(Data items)
Start of Block
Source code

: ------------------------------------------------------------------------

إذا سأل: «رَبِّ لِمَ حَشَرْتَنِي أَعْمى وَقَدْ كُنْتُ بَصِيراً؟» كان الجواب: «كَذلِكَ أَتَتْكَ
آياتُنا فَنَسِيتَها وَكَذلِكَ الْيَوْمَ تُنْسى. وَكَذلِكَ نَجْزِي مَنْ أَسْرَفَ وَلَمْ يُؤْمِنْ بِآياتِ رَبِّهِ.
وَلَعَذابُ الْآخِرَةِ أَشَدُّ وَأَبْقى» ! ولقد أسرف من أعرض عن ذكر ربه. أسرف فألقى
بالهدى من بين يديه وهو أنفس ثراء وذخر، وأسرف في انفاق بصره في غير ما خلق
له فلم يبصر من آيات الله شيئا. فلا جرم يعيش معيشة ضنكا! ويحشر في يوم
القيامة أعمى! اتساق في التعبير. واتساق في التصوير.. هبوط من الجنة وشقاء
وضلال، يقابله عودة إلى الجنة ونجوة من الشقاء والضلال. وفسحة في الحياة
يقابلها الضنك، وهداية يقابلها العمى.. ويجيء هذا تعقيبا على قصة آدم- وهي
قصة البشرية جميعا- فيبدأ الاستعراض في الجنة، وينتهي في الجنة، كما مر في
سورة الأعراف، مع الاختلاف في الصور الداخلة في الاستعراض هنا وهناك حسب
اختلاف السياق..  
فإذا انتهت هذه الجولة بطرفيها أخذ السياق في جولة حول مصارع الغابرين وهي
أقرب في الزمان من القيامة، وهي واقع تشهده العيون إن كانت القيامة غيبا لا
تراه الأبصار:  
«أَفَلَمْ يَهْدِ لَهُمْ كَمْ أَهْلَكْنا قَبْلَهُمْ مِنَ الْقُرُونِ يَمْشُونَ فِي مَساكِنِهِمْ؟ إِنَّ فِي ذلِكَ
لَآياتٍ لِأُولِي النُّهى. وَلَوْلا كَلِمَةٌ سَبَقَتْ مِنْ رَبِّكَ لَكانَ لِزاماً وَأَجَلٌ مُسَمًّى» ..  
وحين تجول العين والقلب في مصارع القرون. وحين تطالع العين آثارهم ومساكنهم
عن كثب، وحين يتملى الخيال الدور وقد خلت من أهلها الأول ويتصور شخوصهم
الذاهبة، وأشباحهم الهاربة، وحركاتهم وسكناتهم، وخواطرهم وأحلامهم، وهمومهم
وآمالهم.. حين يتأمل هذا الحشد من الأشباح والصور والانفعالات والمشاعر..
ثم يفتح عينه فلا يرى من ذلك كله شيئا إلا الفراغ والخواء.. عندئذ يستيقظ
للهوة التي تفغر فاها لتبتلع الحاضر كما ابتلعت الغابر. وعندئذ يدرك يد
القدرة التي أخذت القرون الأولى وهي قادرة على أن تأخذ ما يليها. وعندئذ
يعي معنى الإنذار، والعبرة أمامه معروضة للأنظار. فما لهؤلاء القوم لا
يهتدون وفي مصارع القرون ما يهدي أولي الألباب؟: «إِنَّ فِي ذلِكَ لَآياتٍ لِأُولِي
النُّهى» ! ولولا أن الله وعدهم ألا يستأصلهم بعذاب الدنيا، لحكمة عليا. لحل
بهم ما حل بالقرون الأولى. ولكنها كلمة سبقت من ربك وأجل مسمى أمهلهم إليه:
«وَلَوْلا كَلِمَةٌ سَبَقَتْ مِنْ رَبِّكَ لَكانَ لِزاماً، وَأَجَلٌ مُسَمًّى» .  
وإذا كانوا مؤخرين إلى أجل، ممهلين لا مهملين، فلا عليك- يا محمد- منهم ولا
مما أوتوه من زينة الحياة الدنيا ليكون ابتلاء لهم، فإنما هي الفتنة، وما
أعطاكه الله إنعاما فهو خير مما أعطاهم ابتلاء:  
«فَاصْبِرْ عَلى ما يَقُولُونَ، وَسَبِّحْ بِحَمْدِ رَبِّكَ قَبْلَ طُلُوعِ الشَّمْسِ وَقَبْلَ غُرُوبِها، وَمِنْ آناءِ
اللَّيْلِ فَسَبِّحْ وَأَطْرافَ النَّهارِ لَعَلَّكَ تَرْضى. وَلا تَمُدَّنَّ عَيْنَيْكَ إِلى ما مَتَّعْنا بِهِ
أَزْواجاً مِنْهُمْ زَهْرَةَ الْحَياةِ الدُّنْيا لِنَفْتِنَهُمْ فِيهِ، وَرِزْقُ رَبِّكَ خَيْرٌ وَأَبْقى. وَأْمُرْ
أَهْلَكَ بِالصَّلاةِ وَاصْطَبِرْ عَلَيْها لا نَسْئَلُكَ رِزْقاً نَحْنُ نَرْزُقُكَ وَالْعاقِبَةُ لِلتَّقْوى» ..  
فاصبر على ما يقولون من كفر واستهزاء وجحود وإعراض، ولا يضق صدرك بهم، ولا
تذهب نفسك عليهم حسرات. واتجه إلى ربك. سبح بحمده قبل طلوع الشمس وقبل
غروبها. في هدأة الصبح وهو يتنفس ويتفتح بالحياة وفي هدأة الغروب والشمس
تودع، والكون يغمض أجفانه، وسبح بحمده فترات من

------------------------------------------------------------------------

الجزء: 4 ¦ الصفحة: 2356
End of Block
- [YOUR INSTRUCTIONS]: Only lines that include "التي" are counted here. Give their number for the records above and add nothing.

- [ANSWER FOR THIS EXERCISE]: 2